[[ DATA SUPPLIED, beginning ]]

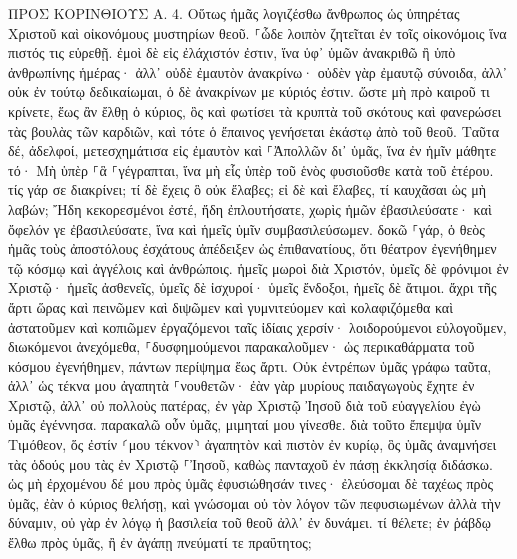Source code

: \documentclass[twoside, 9pt]{extreport}
\begin{document}
ΠΡΟΣ ΚΟΡΙΝΘΙΟΥΣ Α.
4.
Οὕτως ἡμᾶς λογιζέσθω ἄνθρωπος ὡς ὑπηρέτας Χριστοῦ καὶ οἰκονόμους μυστηρίων θεοῦ. 
⸀ὧδε λοιπὸν ζητεῖται ἐν τοῖς οἰκονόμοις ἵνα πιστός τις εὑρεθῇ. 
ἐμοὶ δὲ εἰς ἐλάχιστόν ἐστιν, ἵνα ὑφ᾽ ὑμῶν ἀνακριθῶ ἢ ὑπὸ ἀνθρωπίνης ἡμέρας· ἀλλ᾽ οὐδὲ ἐμαυτὸν ἀνακρίνω· 
οὐδὲν γὰρ ἐμαυτῷ σύνοιδα, ἀλλ᾽ οὐκ ἐν τούτῳ δεδικαίωμαι, ὁ δὲ ἀνακρίνων με κύριός ἐστιν. 
ὥστε μὴ πρὸ καιροῦ τι κρίνετε, ἕως ἂν ἔλθῃ ὁ κύριος, ὃς καὶ φωτίσει τὰ κρυπτὰ τοῦ σκότους καὶ φανερώσει τὰς βουλὰς τῶν καρδιῶν, καὶ τότε ὁ ἔπαινος γενήσεται ἑκάστῳ ἀπὸ τοῦ θεοῦ. 
Ταῦτα δέ, ἀδελφοί, μετεσχημάτισα εἰς ἐμαυτὸν καὶ ⸀Ἀπολλῶν δι᾽ ὑμᾶς, ἵνα ἐν ἡμῖν μάθητε τό· Μὴ ὑπὲρ ⸀ἃ ⸀γέγραπται, ἵνα μὴ εἷς ὑπὲρ τοῦ ἑνὸς φυσιοῦσθε κατὰ τοῦ ἑτέρου. 
τίς γάρ σε διακρίνει; τί δὲ ἔχεις ὃ οὐκ ἔλαβες; εἰ δὲ καὶ ἔλαβες, τί καυχᾶσαι ὡς μὴ λαβών; 
Ἤδη κεκορεσμένοι ἐστέ, ἤδη ἐπλουτήσατε, χωρὶς ἡμῶν ἐβασιλεύσατε· καὶ ὄφελόν γε ἐβασιλεύσατε, ἵνα καὶ ἡμεῖς ὑμῖν συμβασιλεύσωμεν. 
δοκῶ ⸀γάρ, ὁ θεὸς ἡμᾶς τοὺς ἀποστόλους ἐσχάτους ἀπέδειξεν ὡς ἐπιθανατίους, ὅτι θέατρον ἐγενήθημεν τῷ κόσμῳ καὶ ἀγγέλοις καὶ ἀνθρώποις. 
ἡμεῖς μωροὶ διὰ Χριστόν, ὑμεῖς δὲ φρόνιμοι ἐν Χριστῷ· ἡμεῖς ἀσθενεῖς, ὑμεῖς δὲ ἰσχυροί· ὑμεῖς ἔνδοξοι, ἡμεῖς δὲ ἄτιμοι. 
ἄχρι τῆς ἄρτι ὥρας καὶ πεινῶμεν καὶ διψῶμεν καὶ γυμνιτεύομεν καὶ κολαφιζόμεθα καὶ ἀστατοῦμεν 
καὶ κοπιῶμεν ἐργαζόμενοι ταῖς ἰδίαις χερσίν· λοιδορούμενοι εὐλογοῦμεν, διωκόμενοι ἀνεχόμεθα, 
⸀δυσφημούμενοι παρακαλοῦμεν· ὡς περικαθάρματα τοῦ κόσμου ἐγενήθημεν, πάντων περίψημα ἕως ἄρτι. 
Οὐκ ἐντρέπων ὑμᾶς γράφω ταῦτα, ἀλλ᾽ ὡς τέκνα μου ἀγαπητὰ ⸀νουθετῶν· 
ἐὰν γὰρ μυρίους παιδαγωγοὺς ἔχητε ἐν Χριστῷ, ἀλλ᾽ οὐ πολλοὺς πατέρας, ἐν γὰρ Χριστῷ Ἰησοῦ διὰ τοῦ εὐαγγελίου ἐγὼ ὑμᾶς ἐγέννησα. 
παρακαλῶ οὖν ὑμᾶς, μιμηταί μου γίνεσθε. 
διὰ τοῦτο ἔπεμψα ὑμῖν Τιμόθεον, ὅς ἐστίν ⸂μου τέκνον⸃ ἀγαπητὸν καὶ πιστὸν ἐν κυρίῳ, ὃς ὑμᾶς ἀναμνήσει τὰς ὁδούς μου τὰς ἐν Χριστῷ ⸀Ἰησοῦ, καθὼς πανταχοῦ ἐν πάσῃ ἐκκλησίᾳ διδάσκω. 
ὡς μὴ ἐρχομένου δέ μου πρὸς ὑμᾶς ἐφυσιώθησάν τινες· 
ἐλεύσομαι δὲ ταχέως πρὸς ὑμᾶς, ἐὰν ὁ κύριος θελήσῃ, καὶ γνώσομαι οὐ τὸν λόγον τῶν πεφυσιωμένων ἀλλὰ τὴν δύναμιν, 
οὐ γὰρ ἐν λόγῳ ἡ βασιλεία τοῦ θεοῦ ἀλλ᾽ ἐν δυνάμει. 
τί θέλετε; ἐν ῥάβδῳ ἔλθω πρὸς ὑμᾶς, ἢ ἐν ἀγάπῃ πνεύματί τε πραΰτητος; 
\end{document}
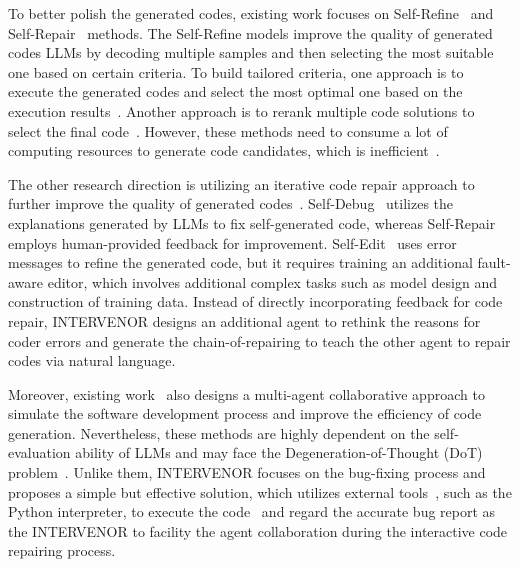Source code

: \documentclass[11pt]{article}
\begin{document}
To better polish the generated codes, existing work focuses on Self-Refine~\cite{Olausson2023IsSA} and Self-Repair~\cite{chen2023teaching} methods. The Self-Refine models improve the quality of generated codes LLMs by decoding multiple samples and then selecting the most suitable one based on certain criteria. To build tailored criteria, one approach is to execute the generated codes and select the most optimal one based on the execution results~\cite{ni2023lever,zhang2022coder,shi2022natural,Li_2022}. Another approach is to rerank multiple code solutions to select the final code~\cite{shi2022natural,zhang2022coder,chen2022codet,inala2022faultaware}. However, these methods need to consume a lot of computing resources to generate code candidates, which is inefficient~\cite{zhang2023selfedit}.

The other research direction is utilizing an iterative code repair approach to further improve the quality of generated codes~\cite{zhang2023selfedit,welleck2022generating,madaan2023selfrefine,shinn2023reflexion}. Self-Debug~\cite{chen2023teaching} utilizes the explanations generated by LLMs to fix self-generated code, whereas Self-Repair~\cite{Olausson2023IsSA} employs human-provided feedback for improvement. Self-Edit~\cite{zhang2023selfedit} uses error messages to refine the generated code, but it requires training an additional fault-aware editor, which involves additional complex tasks such as model design and construction of training data. Instead of directly incorporating feedback for code repair, INTERVENOR designs an additional agent to rethink the reasons for coder errors and generate the chain-of-repairing to teach the other agent to repair codes via natural language. 

Moreover, existing work~\cite{dong2023selfcollaboration,qian2023communicative} also designs a multi-agent collaborative approach to simulate the software development process and improve the efficiency of code generation. Nevertheless, these methods are highly dependent on the self-evaluation ability of LLMs and may face the Degeneration-of-Thought (DoT) problem~\cite{liang2023encouraging,shinn2023reflexion}. 
Unlike them, INTERVENOR focuses on the bug-fixing process and proposes a simple but effective solution, which utilizes external tools~\cite{qian2023creator}, such as the Python interpreter, to execute the code~\cite{xu2023lemur,qian2023creator} and regard the accurate bug report as the INTERVENOR to facility the agent collaboration during the interactive code repairing process.
\end{document}
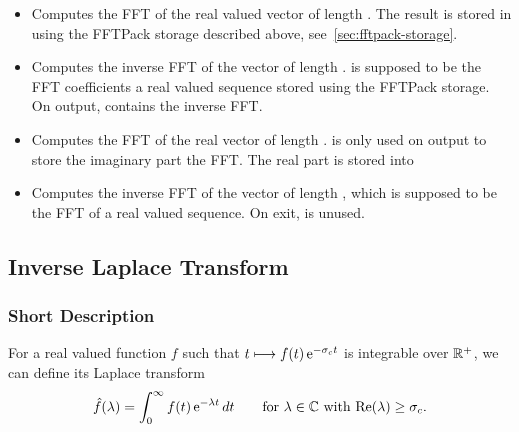 \begin{itemize}
\item {}
  \sshortdescribe Computes the FFT of the real valued vector  of
  length . The result is stored in  using the FFTPack storage
  described above, see~\ref{sec:fftpack-storage}.

\item {}
  \sshortdescribe Computes the inverse FFT of the vector  of length
  .  is supposed to be the FFT coefficients a real valued
  sequence stored using the FFTPack storage. On output,  contains
  the inverse FFT.

\item {}
  \sshortdescribe Computes the FFT of the real vector  of length .
   is only used on output to store the imaginary part the FFT. The
  real part is stored into 
  
\item {}
  \sshortdescribe Computes the inverse FFT of the vector  of
  length , which is supposed to be the FFT of a real valued
  sequence. On exit,  is unused. 
\end{itemize}

\subsection{Inverse Laplace Transform}
\subsubsection{Short Description}

For a real valued function $f$ such that $t \longmapsto f(t) \operatorname{e}^{ - \sigma_c
  t }$ is integrable over ${\mathbb R}^+$, we can define its Laplace transform
\begin{equation*}
  \hat{f}(\lambda) = \int_0^\infty f(t) \operatorname{e}^{ - \lambda t } dt \qquad
  \mbox{for $\lambda \in {\mathbb C}$ with $\operatorname{Re}(\lambda) \ge \sigma_c$}.
\end{equation*}

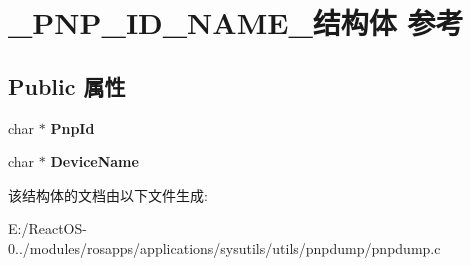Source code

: \hypertarget{struct___p_n_p___i_d___n_a_m_e__}{}\section{\+\_\+\+P\+N\+P\+\_\+\+I\+D\+\_\+\+N\+A\+M\+E\+\_\+结构体 参考}
\label{struct___p_n_p___i_d___n_a_m_e__}
\subsection*{Public 属性}
\begin{DoxyCompactItemize}
\item 
\mbox{\label{struct___p_n_p___i_d___n_a_m_e___abcc9ac0619f47c22aa2f0f87d80a575d}} 
char $\ast$ {\bfseries Pnp\+Id}
\item 
\mbox{\label{struct___p_n_p___i_d___n_a_m_e___a7fc72c9e3453486df7e0ac5f7485626b}} 
char $\ast$ {\bfseries Device\+Name}
\end{DoxyCompactItemize}


该结构体的文档由以下文件生成\+:\begin{DoxyCompactItemize}
\item 
E\+:/\+React\+O\+S-\/0../modules/rosapps/applications/sysutils/utils/pnpdump/pnpdump.\+c\end{DoxyCompactItemize}
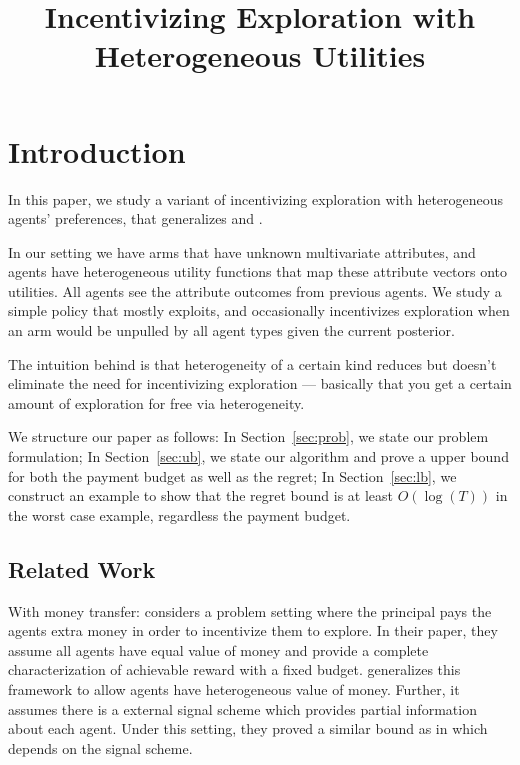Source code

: \documentclass{article}
\title{Incentivizing Exploration with Heterogeneous Utilities}
\begin{document}
\maketitle


\section{Introduction}
In this paper, we study a variant of incentivizing exploration with heterogeneous agents' preferences, that generalizes \cite{frazier2014incentivizing} and \cite{han2015incentivizing}. 

In our setting we have arms that have unknown multivariate attributes, and agents have heterogeneous utility functions that map these attribute vectors onto utilities. All agents see the attribute outcomes from previous agents. We study a simple policy that mostly exploits, and occasionally incentivizes exploration when an arm would be unpulled by all agent types given the current posterior.  

The intuition behind is that heterogeneity of a certain kind reduces but doesn't eliminate the need for incentivizing exploration --- basically that you get a certain amount of exploration for free via heterogeneity.

We structure our paper as follows: In Section~\ref{sec:prob}, we state our problem formulation; In Section~\ref{sec:ub}, we state our algorithm and prove a upper bound for both the payment budget as well as the regret; In Section~\ref{sec:lb}, we construct an example to show that the regret bound is at least $O(\log(T))$ in the worst case example, regardless the payment budget.



\subsection{Related Work}

With money transfer: \cite{frazier2014incentivizing} considers a problem setting where the principal pays the agents extra money in order to incentivize them to explore. In their paper, they assume all agents have equal value of money and provide a complete characterization of achievable reward with a fixed budget. \cite{han2015incentivizing} generalizes this framework to allow agents have heterogeneous value of money. Further, it assumes there is a external signal scheme which provides partial information about each agent. Under this setting, they proved a similar bound as in \cite{frazier2014incentivizing} which depends on the signal scheme.
\end{document}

[[ DATA SUPPLIED, end ]]

#### TASK:
Pictures do not belong in the copy. Repeat only the lines from the top of the records through the line containing "παρακαλῶ οὖν ὑμᾶς, μιμηταί μου γίνεσθε.".

#### SOLVED PROBLEM:
Source code

: \documentclass[twoside, 9pt]{extreport}
\begin{document}
ΠΡΟΣ ΚΟΡΙΝΘΙΟΥΣ Α.
4.
Οὕτως ἡμᾶς λογιζέσθω ἄνθρωπος ὡς ὑπηρέτας Χριστοῦ καὶ οἰκονόμους μυστηρίων θεοῦ. 
⸀ὧδε λοιπὸν ζητεῖται ἐν τοῖς οἰκονόμοις ἵνα πιστός τις εὑρεθῇ. 
ἐμοὶ δὲ εἰς ἐλάχιστόν ἐστιν, ἵνα ὑφ᾽ ὑμῶν ἀνακριθῶ ἢ ὑπὸ ἀνθρωπίνης ἡμέρας· ἀλλ᾽ οὐδὲ ἐμαυτὸν ἀνακρίνω· 
οὐδὲν γὰρ ἐμαυτῷ σύνοιδα, ἀλλ᾽ οὐκ ἐν τούτῳ δεδικαίωμαι, ὁ δὲ ἀνακρίνων με κύριός ἐστιν. 
ὥστε μὴ πρὸ καιροῦ τι κρίνετε, ἕως ἂν ἔλθῃ ὁ κύριος, ὃς καὶ φωτίσει τὰ κρυπτὰ τοῦ σκότους καὶ φανερώσει τὰς βουλὰς τῶν καρδιῶν, καὶ τότε ὁ ἔπαινος γενήσεται ἑκάστῳ ἀπὸ τοῦ θεοῦ. 
Ταῦτα δέ, ἀδελφοί, μετεσχημάτισα εἰς ἐμαυτὸν καὶ ⸀Ἀπολλῶν δι᾽ ὑμᾶς, ἵνα ἐν ἡμῖν μάθητε τό· Μὴ ὑπὲρ ⸀ἃ ⸀γέγραπται, ἵνα μὴ εἷς ὑπὲρ τοῦ ἑνὸς φυσιοῦσθε κατὰ τοῦ ἑτέρου. 
τίς γάρ σε διακρίνει; τί δὲ ἔχεις ὃ οὐκ ἔλαβες; εἰ δὲ καὶ ἔλαβες, τί καυχᾶσαι ὡς μὴ λαβών; 
Ἤδη κεκορεσμένοι ἐστέ, ἤδη ἐπλουτήσατε, χωρὶς ἡμῶν ἐβασιλεύσατε· καὶ ὄφελόν γε ἐβασιλεύσατε, ἵνα καὶ ἡμεῖς ὑμῖν συμβασιλεύσωμεν. 
δοκῶ ⸀γάρ, ὁ θεὸς ἡμᾶς τοὺς ἀποστόλους ἐσχάτους ἀπέδειξεν ὡς ἐπιθανατίους, ὅτι θέατρον ἐγενήθημεν τῷ κόσμῳ καὶ ἀγγέλοις καὶ ἀνθρώποις. 
ἡμεῖς μωροὶ διὰ Χριστόν, ὑμεῖς δὲ φρόνιμοι ἐν Χριστῷ· ἡμεῖς ἀσθενεῖς, ὑμεῖς δὲ ἰσχυροί· ὑμεῖς ἔνδοξοι, ἡμεῖς δὲ ἄτιμοι. 
ἄχρι τῆς ἄρτι ὥρας καὶ πεινῶμεν καὶ διψῶμεν καὶ γυμνιτεύομεν καὶ κολαφιζόμεθα καὶ ἀστατοῦμεν 
καὶ κοπιῶμεν ἐργαζόμενοι ταῖς ἰδίαις χερσίν· λοιδορούμενοι εὐλογοῦμεν, διωκόμενοι ἀνεχόμεθα, 
⸀δυσφημούμενοι παρακαλοῦμεν· ὡς περικαθάρματα τοῦ κόσμου ἐγενήθημεν, πάντων περίψημα ἕως ἄρτι. 
Οὐκ ἐντρέπων ὑμᾶς γράφω ταῦτα, ἀλλ᾽ ὡς τέκνα μου ἀγαπητὰ ⸀νουθετῶν· 
ἐὰν γὰρ μυρίους παιδαγωγοὺς ἔχητε ἐν Χριστῷ, ἀλλ᾽ οὐ πολλοὺς πατέρας, ἐν γὰρ Χριστῷ Ἰησοῦ διὰ τοῦ εὐαγγελίου ἐγὼ ὑμᾶς ἐγέννησα. 
παρακαλῶ οὖν ὑμᾶς, μιμηταί μου γίνεσθε. 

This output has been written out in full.